A Câmara dos Deputados aprovou o PLP 55/2026, que autoriza a isenção de ISS em atividades essenciais à Copa do Mundo Feminina de 2027, medida considerada decisiva para cumprir exigências da FIFA e garantir a realização do evento no país.
O Projeto de Lei Complementar 55/2026 abre caminho para que municípios e o Distrito Federal deixem de cobrar o Imposto sobre Serviços (ISS) em operações diretamente ligadas ao torneio, como montagem de estruturas, logística e transmissão de imagens. A proposta segue agora para análise do Senado.
A medida integra o pacote de garantias firmado pelo Brasil durante a candidatura, alinhado ao padrão internacional da FIFA de desoneração tributária para grandes eventos. O benefício será restrito a empresas já enquadradas em isenções federais, evitando distorções e ampliando o foco no núcleo operacional da competição.
Além do ISS, o plano envolve incentivos em tributos estaduais, como o ICMS, e federais, incluindo PIS, Cofins e IPI, repetindo estratégia adotada em eventos anteriores.
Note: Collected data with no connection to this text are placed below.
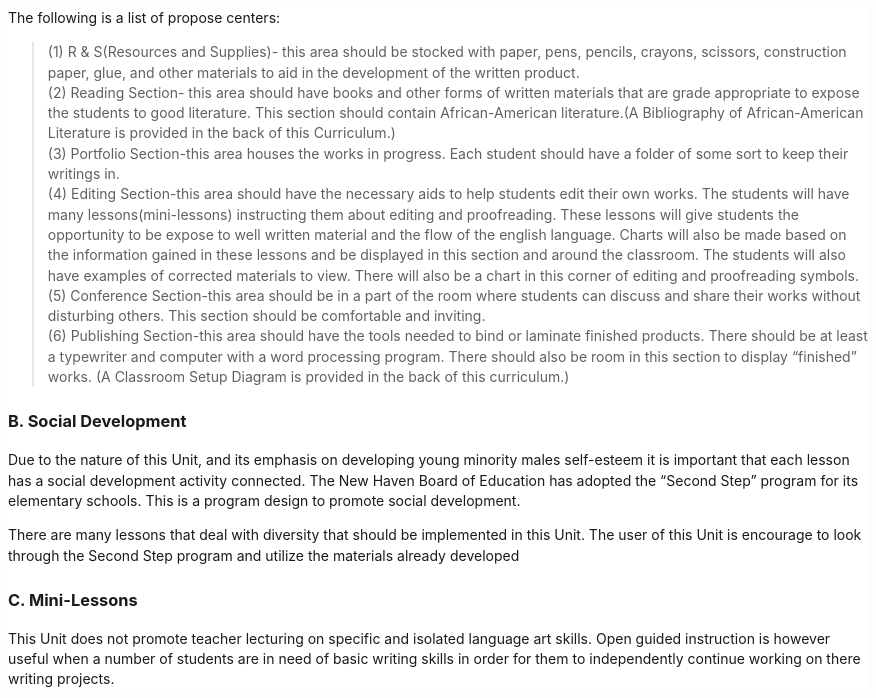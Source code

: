 </p>
<p>
The following is a list of propose centers:
</p>
<blockquote>
<dl>
<dt>
(1) R &amp; S(Resources and Supplies)- this area should be stocked with paper, pens, pencils, crayons, scissors, construction paper, glue, and other materials to aid in the development of the written product.
<dt>
(2) Reading Section- this area should have books and other forms of written materials that are grade appropriate to expose the students to good literature. This section should contain African-American literature.(A Bibliography of African-American Literature is provided in the back of this Curriculum.)
<dt>
(3) Portfolio Section-this area houses the works in progress. Each student should have a folder of some sort to keep their writings in.
<dt>
(4) Editing Section-this area should have the necessary aids to help students edit their own works. The students will have many lessons(mini-lessons) instructing them about editing and proofreading. These lessons will give students the opportunity to be expose to well written material and the flow of the english language. Charts will also be made based on the information gained in these lessons and be displayed in this section and around the classroom. The students will also have examples of corrected materials to view. There will also be a chart in this corner of editing and proofreading symbols.
<dt>
(5) Conference Section-this area should be in a part of the room where students can discuss and share their works without disturbing others. This section should be comfortable and inviting.
<dt>
(6) Publishing Section-this area should have the tools needed to bind or laminate finished products. There should be at least a typewriter and computer with a word processing program. There should also be room in this section to display “finished” works. (A Classroom Setup Diagram is provided in the back of this curriculum.)
</dt>
</dt>
</dt>
</dt>
</dt>
</dt>
</dl>
</blockquote>
<h3>
B. Social Development
</h3>
Due to the nature of this Unit, and its emphasis on developing young minority males self-esteem it is important that each lesson has a social development activity connected. The New Haven Board of Education has adopted the “Second Step” program for its elementary schools. This is a program design to promote social development.
<p>
There are many lessons that deal with diversity that should be implemented in this Unit. The user of this Unit is encourage to look through the Second Step program and utilize the materials already developed
</p>
<h3>
C. Mini-Lessons
</h3>
This Unit does not promote teacher lecturing on specific and isolated language art skills. Open guided instruction is however useful when a number of students are in need of basic writing skills in order for them to independently continue working on there writing projects.
<p>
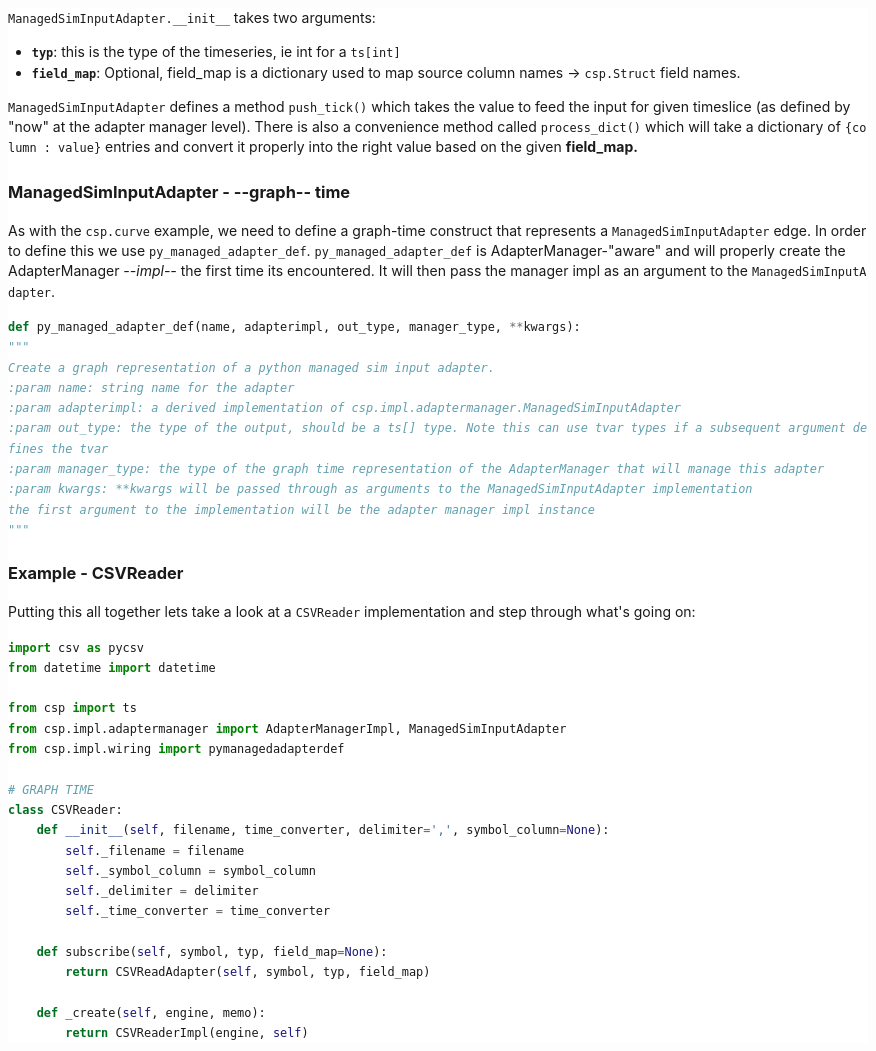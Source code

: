 `ManagedSimInputAdapter.__init__` takes two arguments:

- **`typ`**: this is the type of the timeseries, ie int for a `ts[int]`
- **`field_map`**: Optional, field_map is a dictionary used to map source column names → `csp.Struct` field names.

`ManagedSimInputAdapter` defines a method `push_tick()` which takes the value to feed the input for given timeslice (as defined by "now" at the adapter manager level).
There is also a convenience method called `process_dict()` which will take a dictionary of `{column : value}` entries and convert it properly into the right value based on the given **field_map.**

### ManagedSimInputAdapter - **--graph-- time**

As with the `csp.curve` example, we need to define a graph-time construct that represents a `ManagedSimInputAdapter` edge.
In order to define this we use `py_managed_adapter_def`.
`py_managed_adapter_def` is AdapterManager-"aware" and will properly create the AdapterManager *--impl--* the first time its encountered.
It will then pass the manager impl as an argument to the `ManagedSimInputAdapter`.

```python
def py_managed_adapter_def(name, adapterimpl, out_type, manager_type, **kwargs):
"""
Create a graph representation of a python managed sim input adapter.
:param name: string name for the adapter
:param adapterimpl: a derived implementation of csp.impl.adaptermanager.ManagedSimInputAdapter
:param out_type: the type of the output, should be a ts[] type. Note this can use tvar types if a subsequent argument defines the tvar
:param manager_type: the type of the graph time representation of the AdapterManager that will manage this adapter
:param kwargs: **kwargs will be passed through as arguments to the ManagedSimInputAdapter implementation
the first argument to the implementation will be the adapter manager impl instance
"""
```

### Example - CSVReader

Putting this all together lets take a look at a `CSVReader` implementation
and step through what's going on:

```python
import csv as pycsv
from datetime import datetime

from csp import ts
from csp.impl.adaptermanager import AdapterManagerImpl, ManagedSimInputAdapter
from csp.impl.wiring import pymanagedadapterdef

# GRAPH TIME
class CSVReader:
    def __init__(self, filename, time_converter, delimiter=',', symbol_column=None):
        self._filename = filename
        self._symbol_column = symbol_column
        self._delimiter = delimiter
        self._time_converter = time_converter

    def subscribe(self, symbol, typ, field_map=None):
        return CSVReadAdapter(self, symbol, typ, field_map)

    def _create(self, engine, memo):
        return CSVReaderImpl(engine, self)
```
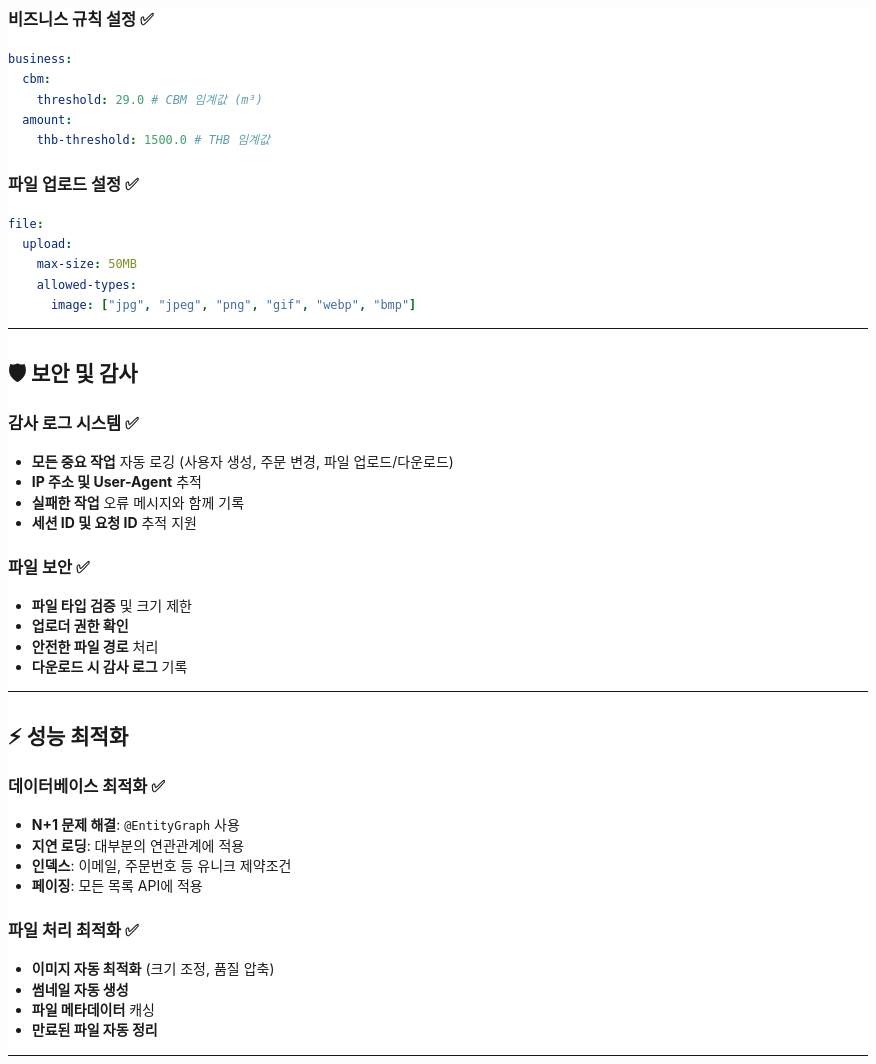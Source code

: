### 비즈니스 규칙 설정 ✅
```yaml
business:
  cbm:
    threshold: 29.0 # CBM 임계값 (m³)
  amount:
    thb-threshold: 1500.0 # THB 임계값
```

### 파일 업로드 설정 ✅
```yaml
file:
  upload:
    max-size: 50MB
    allowed-types:
      image: ["jpg", "jpeg", "png", "gif", "webp", "bmp"]
```

---

## 🛡️ **보안 및 감사**

### 감사 로그 시스템 ✅
- **모든 중요 작업** 자동 로깅 (사용자 생성, 주문 변경, 파일 업로드/다운로드)
- **IP 주소 및 User-Agent** 추적
- **실패한 작업** 오류 메시지와 함께 기록
- **세션 ID 및 요청 ID** 추적 지원

### 파일 보안 ✅
- **파일 타입 검증** 및 크기 제한
- **업로더 권한 확인**
- **안전한 파일 경로** 처리
- **다운로드 시 감사 로그** 기록

---

## ⚡ **성능 최적화**

### 데이터베이스 최적화 ✅
- **N+1 문제 해결**: `@EntityGraph` 사용
- **지연 로딩**: 대부분의 연관관계에 적용
- **인덱스**: 이메일, 주문번호 등 유니크 제약조건
- **페이징**: 모든 목록 API에 적용

### 파일 처리 최적화 ✅
- **이미지 자동 최적화** (크기 조정, 품질 압축)
- **썸네일 자동 생성**
- **파일 메타데이터** 캐싱
- **만료된 파일 자동 정리**

---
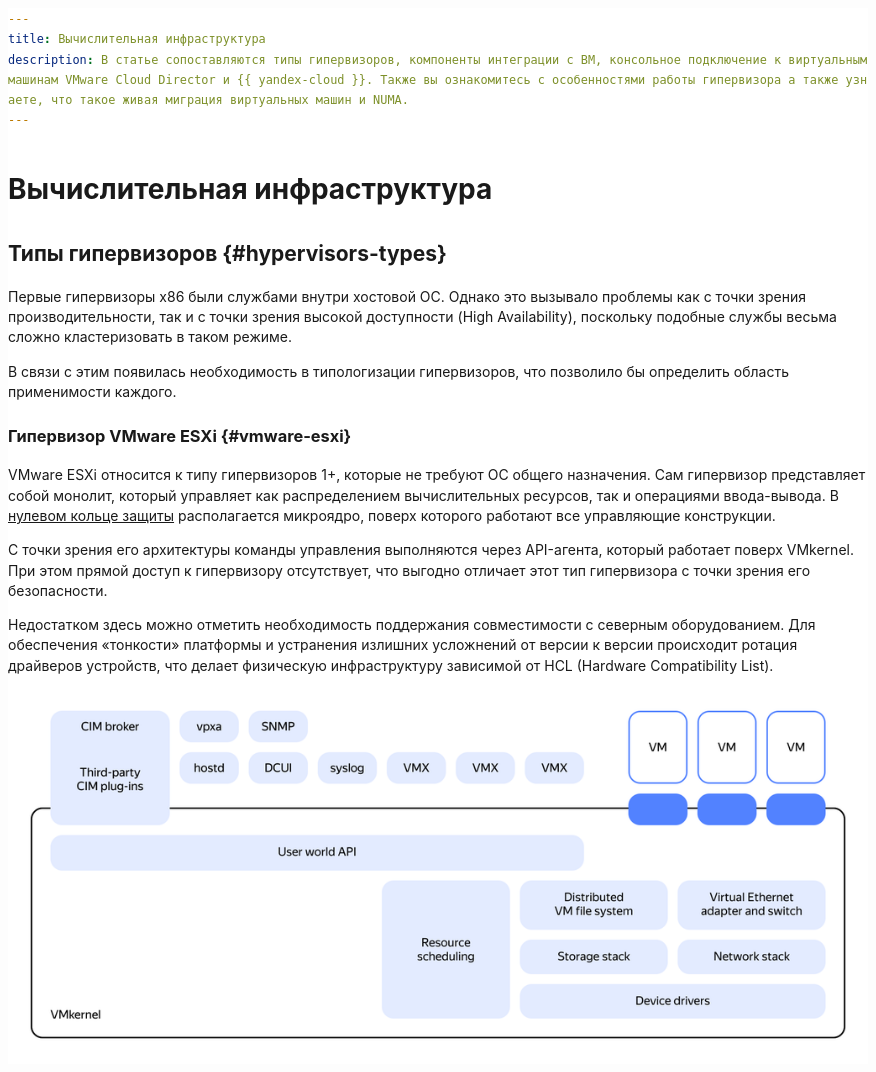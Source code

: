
 ```yaml
---
title: Вычислительная инфраструктура
description: В статье сопоставляются типы гипервизоров, компоненты интеграции с ВМ, консольное подключение к виртуальным машинам VMware Cloud Director и {{ yandex-cloud }}. Также вы ознакомитесь с особенностями работы гипервизора а также узнаете, что такое живая миграция виртуальных машин и NUMA.
---
```


# Вычислительная инфраструктура

## Типы гипервизоров {#hypervisors-types}

Первые гипервизоры x86 были службами внутри хостовой ОС. Однако это вызывало проблемы как с точки зрения производительности, так и с точки зрения высокой доступности (High Availability), поскольку подобные службы весьма сложно кластеризовать в таком режиме.

В связи с этим появилась необходимость в типологизации гипервизоров, что позволило бы определить область применимости каждого.

### Гипервизор VMware ESXi {#vmware-esxi}

VMware ESXi относится к типу гипервизоров 1+, которые не требуют ОС общего назначения. Сам гипервизор представляет собой монолит, который управляет как распределением вычислительных ресурсов, так и операциями ввода-вывода. В [нулевом кольце защиты](https://ru.wikipedia.org/wiki/Кольца_защиты) располагается микроядро, поверх которого работают все управляющие конструкции.

С точки зрения его архитектуры команды управления выполняются через API-агента, который работает поверх VMkernel. При этом прямой доступ к гипервизору отсутствует, что выгодно отличает этот тип гипервизора с точки зрения его безопасности.

Недостатком здесь можно отметить необходимость поддержания совместимости с северным оборудованием. Для обеспечения «тонкости» платформы и устранения излишних усложнений от версии к версии происходит ротация драйверов устройств, что делает физическую инфраструктуру зависимой от HCL (Hardware Compatibility List).

![hypervisor](../../../_assets/overview/hypervisor.svg)
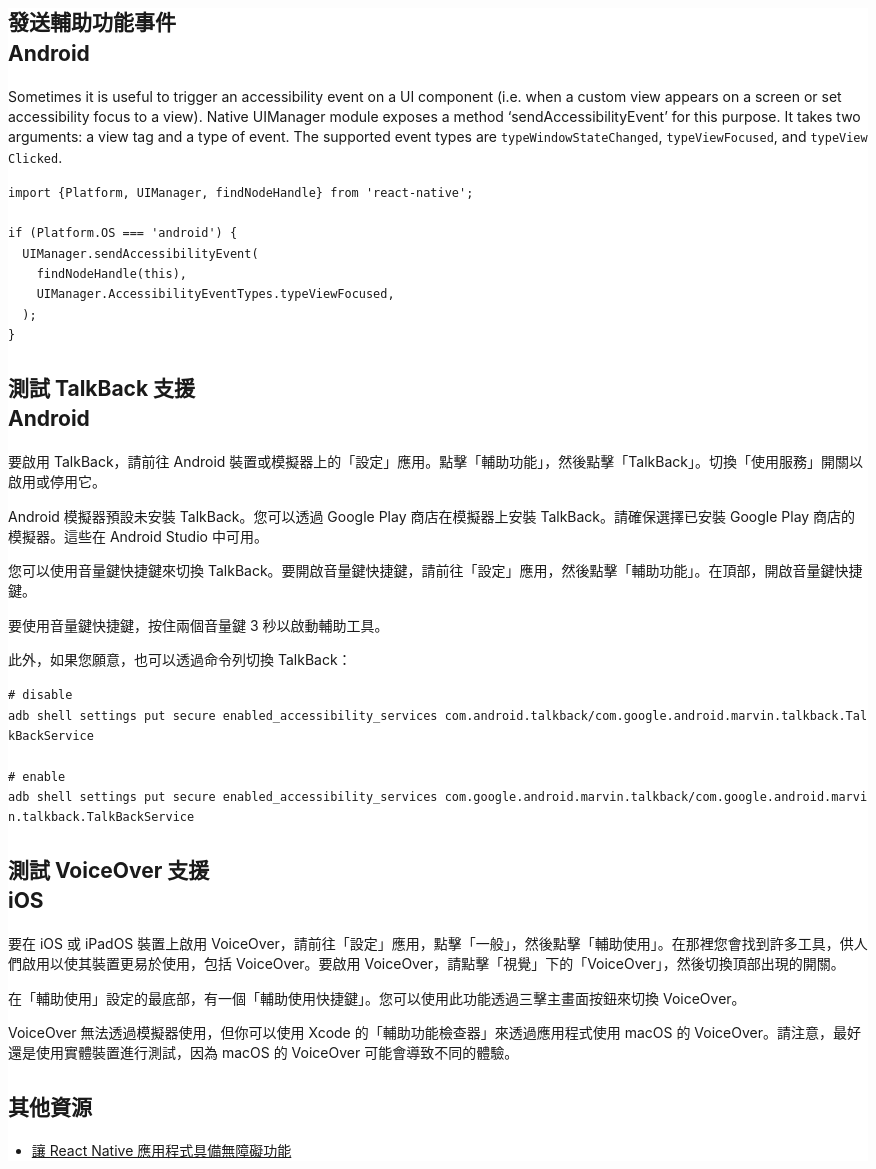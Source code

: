 ## 發送輔助功能事件 <div class="label android">Android</div>

Sometimes it is useful to trigger an accessibility event on a UI component (i.e. when a custom view appears on a screen or set accessibility focus to a view). Native UIManager module exposes a method ‘sendAccessibilityEvent’ for this purpose. It takes two arguments: a view tag and a type of event. The supported event types are `typeWindowStateChanged`, `typeViewFocused`, and `typeViewClicked`.

```tsx
import {Platform, UIManager, findNodeHandle} from 'react-native';

if (Platform.OS === 'android') {
  UIManager.sendAccessibilityEvent(
    findNodeHandle(this),
    UIManager.AccessibilityEventTypes.typeViewFocused,
  );
}
```

## 測試 TalkBack 支援 <div class="label android">Android</div>

要啟用 TalkBack，請前往 Android 裝置或模擬器上的「設定」應用。點擊「輔助功能」，然後點擊「TalkBack」。切換「使用服務」開關以啟用或停用它。

Android 模擬器預設未安裝 TalkBack。您可以透過 Google Play 商店在模擬器上安裝 TalkBack。請確保選擇已安裝 Google Play 商店的模擬器。這些在 Android Studio 中可用。

您可以使用音量鍵快捷鍵來切換 TalkBack。要開啟音量鍵快捷鍵，請前往「設定」應用，然後點擊「輔助功能」。在頂部，開啟音量鍵快捷鍵。

要使用音量鍵快捷鍵，按住兩個音量鍵 3 秒以啟動輔助工具。

此外，如果您願意，也可以透過命令列切換 TalkBack：

```shell
# disable
adb shell settings put secure enabled_accessibility_services com.android.talkback/com.google.android.marvin.talkback.TalkBackService

# enable
adb shell settings put secure enabled_accessibility_services com.google.android.marvin.talkback/com.google.android.marvin.talkback.TalkBackService
```

## 測試 VoiceOver 支援 <div class="label ios">iOS</div>

要在 iOS 或 iPadOS 裝置上啟用 VoiceOver，請前往「設定」應用，點擊「一般」，然後點擊「輔助使用」。在那裡您會找到許多工具，供人們啟用以使其裝置更易於使用，包括 VoiceOver。要啟用 VoiceOver，請點擊「視覺」下的「VoiceOver」，然後切換頂部出現的開關。

在「輔助使用」設定的最底部，有一個「輔助使用快捷鍵」。您可以使用此功能透過三擊主畫面按鈕來切換 VoiceOver。

VoiceOver 無法透過模擬器使用，但你可以使用 Xcode 的「輔助功能檢查器」來透過應用程式使用 macOS 的 VoiceOver。請注意，最好還是使用實體裝置進行測試，因為 macOS 的 VoiceOver 可能會導致不同的體驗。

## 其他資源

- [讓 React Native 應用程式具備無障礙功能](https://engineering.fb.com/ios/making-react-native-apps-accessible/)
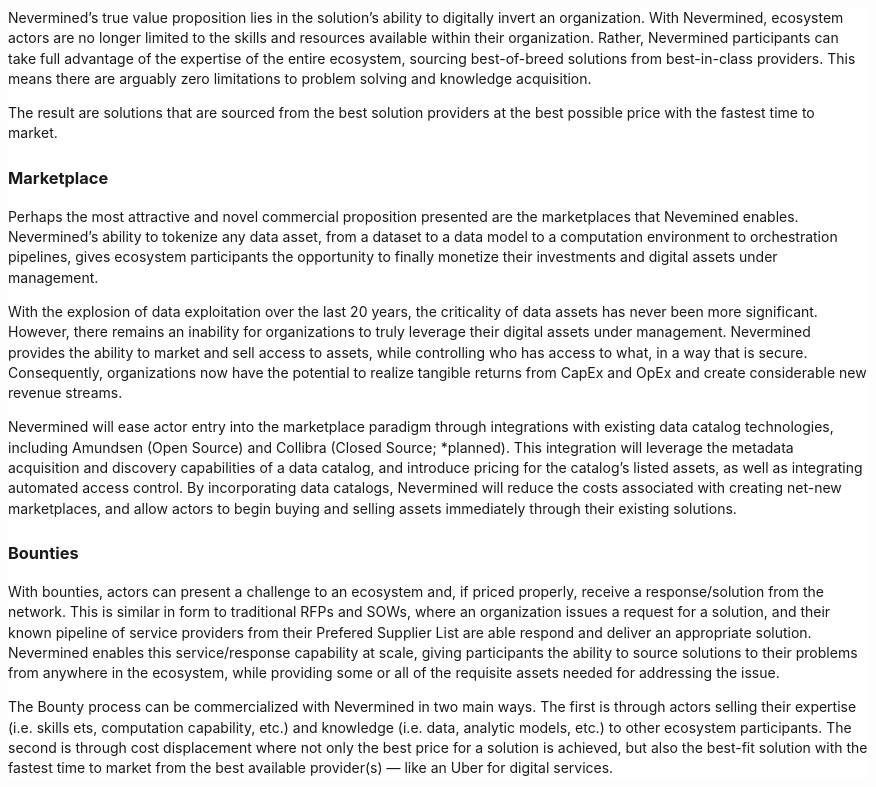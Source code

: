Nevermined’s true value proposition lies in the solution’s ability to digitally invert an organization. With Nevermined, ecosystem actors are no longer limited to the skills and resources available within their organization. Rather, Nevermined participants can take full advantage of the expertise of the entire ecosystem, sourcing best-of-breed solutions from best-in-class providers. This means there are arguably zero limitations to problem solving and knowledge acquisition.

The result are solutions that are sourced from the best solution providers at the best possible price with the fastest time to market.

### Marketplace

Perhaps the most attractive and novel commercial proposition presented are the marketplaces that Nevemined enables. Nevermined’s ability to tokenize any data asset, from a dataset to a data model to a computation environment to orchestration pipelines, gives ecosystem participants the opportunity to finally monetize their investments and digital assets under management.

With the explosion of data exploitation over the last 20 years, the criticality of data assets has never been more significant. However, there remains an inability for organizations to truly leverage their digital assets under management. Nevermined provides the ability to market and sell access to assets, while controlling who has access to what, in a way that is secure. Consequently, organizations now have the potential to realize tangible returns from CapEx and OpEx and create considerable new revenue streams.

Nevermined will ease actor entry into the marketplace paradigm through integrations with existing data catalog technologies, including Amundsen (Open Source) and Collibra (Closed Source; *planned). This integration will leverage the metadata acquisition and discovery capabilities of a data catalog, and introduce pricing for the catalog’s listed assets, as well as integrating automated access control. By incorporating data catalogs, Nevermined will reduce the costs associated with creating net-new marketplaces, and allow actors to begin buying and selling assets immediately through their existing solutions.

### Bounties

With bounties, actors can present a challenge to an ecosystem and, if priced properly, receive a response/solution from the network. This is similar in form to traditional RFPs and SOWs, where an organization issues a request for a solution, and their known pipeline of service providers from their Prefered Supplier List are able respond and deliver an appropriate solution. Nevermined enables this service/response capability at scale, giving participants the ability to source solutions to their problems from anywhere in the ecosystem, while providing some or all of the requisite assets needed for addressing the issue.

The Bounty process can be commercialized with Nevermined in two main ways. The first is through actors selling their expertise (i.e. skills ets, computation capability, etc.) and knowledge (i.e. data, analytic models, etc.) to other ecosystem participants. The second is through cost displacement where not only the best price for a solution is achieved, but also the best-fit solution with the fastest time to market from the best available provider(s) — like an Uber for digital services.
Apesar da renúncia fiscal municipal, o governo defende que o impacto será compensado pelo aquecimento econômico indireto, especialmente nos setores de turismo, hotelaria e gastronomia, impulsionados pelo fluxo internacional.
Com orçamento estimado em US$ 1,2 bilhão, a Copa do Mundo Feminina de 2027 deve gerar efeito multiplicador na economia e reforçar a imagem do Brasil no exterior, enquanto municípios enfrentam o desafio de equilibrar incentivos fiscais e ganhos econômicos.